◆ **Your assignment**
Nothing in the records should differ when you write them out again.

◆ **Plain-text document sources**
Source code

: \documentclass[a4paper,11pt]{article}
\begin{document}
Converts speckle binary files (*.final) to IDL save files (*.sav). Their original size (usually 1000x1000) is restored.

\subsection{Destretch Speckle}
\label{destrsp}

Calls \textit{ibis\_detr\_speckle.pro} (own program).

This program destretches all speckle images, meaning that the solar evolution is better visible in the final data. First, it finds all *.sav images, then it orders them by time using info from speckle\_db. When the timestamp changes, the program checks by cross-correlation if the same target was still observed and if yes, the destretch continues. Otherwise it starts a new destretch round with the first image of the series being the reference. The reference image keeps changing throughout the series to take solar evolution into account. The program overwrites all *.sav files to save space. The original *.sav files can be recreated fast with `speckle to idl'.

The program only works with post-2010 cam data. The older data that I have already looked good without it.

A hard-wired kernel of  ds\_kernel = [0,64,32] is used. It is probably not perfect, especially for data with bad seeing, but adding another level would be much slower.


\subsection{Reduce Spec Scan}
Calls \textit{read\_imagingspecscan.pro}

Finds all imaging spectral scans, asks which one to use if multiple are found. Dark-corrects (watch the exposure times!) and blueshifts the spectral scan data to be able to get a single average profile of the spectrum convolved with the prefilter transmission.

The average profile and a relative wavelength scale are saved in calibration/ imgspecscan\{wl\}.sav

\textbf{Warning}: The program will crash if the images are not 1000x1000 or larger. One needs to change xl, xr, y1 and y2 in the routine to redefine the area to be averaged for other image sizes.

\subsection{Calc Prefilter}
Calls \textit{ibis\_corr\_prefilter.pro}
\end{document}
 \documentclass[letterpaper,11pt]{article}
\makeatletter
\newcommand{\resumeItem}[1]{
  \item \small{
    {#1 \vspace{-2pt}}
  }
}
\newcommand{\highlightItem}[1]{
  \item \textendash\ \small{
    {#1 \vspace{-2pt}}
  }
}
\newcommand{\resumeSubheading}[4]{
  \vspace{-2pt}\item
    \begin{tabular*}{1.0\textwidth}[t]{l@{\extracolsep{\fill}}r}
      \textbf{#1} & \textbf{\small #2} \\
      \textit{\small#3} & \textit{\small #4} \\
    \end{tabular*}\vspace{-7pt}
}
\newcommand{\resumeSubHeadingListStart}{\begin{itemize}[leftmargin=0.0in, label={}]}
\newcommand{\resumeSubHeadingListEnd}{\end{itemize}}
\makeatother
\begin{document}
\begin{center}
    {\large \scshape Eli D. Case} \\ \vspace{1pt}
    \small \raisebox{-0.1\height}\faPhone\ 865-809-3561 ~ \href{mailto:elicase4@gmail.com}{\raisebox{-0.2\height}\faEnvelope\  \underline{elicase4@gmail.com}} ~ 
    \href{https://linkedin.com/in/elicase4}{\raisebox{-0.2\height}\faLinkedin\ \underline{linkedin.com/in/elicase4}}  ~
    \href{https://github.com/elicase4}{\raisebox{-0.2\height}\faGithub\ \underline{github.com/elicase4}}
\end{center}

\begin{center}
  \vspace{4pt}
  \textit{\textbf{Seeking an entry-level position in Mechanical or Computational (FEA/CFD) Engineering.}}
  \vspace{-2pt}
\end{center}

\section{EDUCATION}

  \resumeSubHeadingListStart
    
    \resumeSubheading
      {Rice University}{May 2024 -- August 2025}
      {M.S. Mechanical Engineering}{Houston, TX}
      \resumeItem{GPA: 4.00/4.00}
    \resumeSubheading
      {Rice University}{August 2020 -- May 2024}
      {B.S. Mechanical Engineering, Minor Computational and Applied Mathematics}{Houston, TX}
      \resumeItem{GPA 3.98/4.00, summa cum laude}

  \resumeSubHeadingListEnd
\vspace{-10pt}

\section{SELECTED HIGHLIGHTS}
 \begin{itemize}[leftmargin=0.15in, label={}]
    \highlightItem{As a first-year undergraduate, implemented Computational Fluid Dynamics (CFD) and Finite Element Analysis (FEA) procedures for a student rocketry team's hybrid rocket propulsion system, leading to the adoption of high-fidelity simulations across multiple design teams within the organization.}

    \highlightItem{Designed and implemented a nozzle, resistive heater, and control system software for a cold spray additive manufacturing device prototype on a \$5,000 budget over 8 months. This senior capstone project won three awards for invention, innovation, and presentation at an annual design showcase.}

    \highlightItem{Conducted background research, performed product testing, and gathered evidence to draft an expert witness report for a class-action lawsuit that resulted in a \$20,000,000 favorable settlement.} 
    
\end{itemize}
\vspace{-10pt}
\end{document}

◆ **Output of the task**
Source code

: \documentclass[a4paper,11pt]{article}
\begin{document}
Converts speckle binary files (*.final) to IDL save files (*.sav). Their original size (usually 1000x1000) is restored.

\subsection{Destretch Speckle}
\label{destrsp}

Calls \textit{ibis\_detr\_speckle.pro} (own program).

This program destretches all speckle images, meaning that the solar evolution is better visible in the final data. First, it finds all *.sav images, then it orders them by time using info from speckle\_db. When the timestamp changes, the program checks by cross-correlation if the same target was still observed and if yes, the destretch continues. Otherwise it starts a new destretch round with the first image of the series being the reference. The reference image keeps changing throughout the series to take solar evolution into account. The program overwrites all *.sav files to save space. The original *.sav files can be recreated fast with `speckle to idl'.

The program only works with post-2010 cam data. The older data that I have already looked good without it.

A hard-wired kernel of  ds\_kernel = [0,64,32] is used. It is probably not perfect, especially for data with bad seeing, but adding another level would be much slower.


\subsection{Reduce Spec Scan}
Calls \textit{read\_imagingspecscan.pro}

Finds all imaging spectral scans, asks which one to use if multiple are found. Dark-corrects (watch the exposure times!) and blueshifts the spectral scan data to be able to get a single average profile of the spectrum convolved with the prefilter transmission.

The average profile and a relative wavelength scale are saved in calibration/ imgspecscan\{wl\}.sav

\textbf{Warning}: The program will crash if the images are not 1000x1000 or larger. One needs to change xl, xr, y1 and y2 in the routine to redefine the area to be averaged for other image sizes.

\subsection{Calc Prefilter}
Calls \textit{ibis\_corr\_prefilter.pro}
\end{document}
 \documentclass[letterpaper,11pt]{article}
\makeatletter
\newcommand{\resumeItem}[1]{
  \item \small{
    {#1 \vspace{-2pt}}
  }
}
\newcommand{\highlightItem}[1]{
  \item \textendash\ \small{
    {#1 \vspace{-2pt}}
  }
}
\newcommand{\resumeSubheading}[4]{
  \vspace{-2pt}\item
    \begin{tabular*}{1.0\textwidth}[t]{l@{\extracolsep{\fill}}r}
      \textbf{#1} & \textbf{\small #2} \\
      \textit{\small#3} & \textit{\small #4} \\
    \end{tabular*}\vspace{-7pt}
}
\newcommand{\resumeSubHeadingListStart}{\begin{itemize}[leftmargin=0.0in, label={}]}
\newcommand{\resumeSubHeadingListEnd}{\end{itemize}}
\makeatother
\begin{document}
\begin{center}
    {\large \scshape Eli D. Case} \\ \vspace{1pt}
    \small \raisebox{-0.1\height}\faPhone\ 865-809-3561 ~ \href{mailto:elicase4@gmail.com}{\raisebox{-0.2\height}\faEnvelope\  \underline{elicase4@gmail.com}} ~ 
    \href{https://linkedin.com/in/elicase4}{\raisebox{-0.2\height}\faLinkedin\ \underline{linkedin.com/in/elicase4}}  ~
    \href{https://github.com/elicase4}{\raisebox{-0.2\height}\faGithub\ \underline{github.com/elicase4}}
\end{center}

\begin{center}
  \vspace{4pt}
  \textit{\textbf{Seeking an entry-level position in Mechanical or Computational (FEA/CFD) Engineering.}}
  \vspace{-2pt}
\end{center}

\section{EDUCATION}

  \resumeSubHeadingListStart
    
    \resumeSubheading
      {Rice University}{May 2024 -- August 2025}
      {M.S. Mechanical Engineering}{Houston, TX}
      \resumeItem{GPA: 4.00/4.00}
    \resumeSubheading
      {Rice University}{August 2020 -- May 2024}
      {B.S. Mechanical Engineering, Minor Computational and Applied Mathematics}{Houston, TX}
      \resumeItem{GPA 3.98/4.00, summa cum laude}

  \resumeSubHeadingListEnd
\vspace{-10pt}

\section{SELECTED HIGHLIGHTS}
 \begin{itemize}[leftmargin=0.15in, label={}]
    \highlightItem{As a first-year undergraduate, implemented Computational Fluid Dynamics (CFD) and Finite Element Analysis (FEA) procedures for a student rocketry team's hybrid rocket propulsion system, leading to the adoption of high-fidelity simulations across multiple design teams within the organization.}

    \highlightItem{Designed and implemented a nozzle, resistive heater, and control system software for a cold spray additive manufacturing device prototype on a \$5,000 budget over 8 months. This senior capstone project won three awards for invention, innovation, and presentation at an annual design showcase.}

    \highlightItem{Conducted background research, performed product testing, and gathered evidence to draft an expert witness report for a class-action lawsuit that resulted in a \$20,000,000 favorable settlement.} 
    
\end{itemize}
\vspace{-10pt}
\end{document}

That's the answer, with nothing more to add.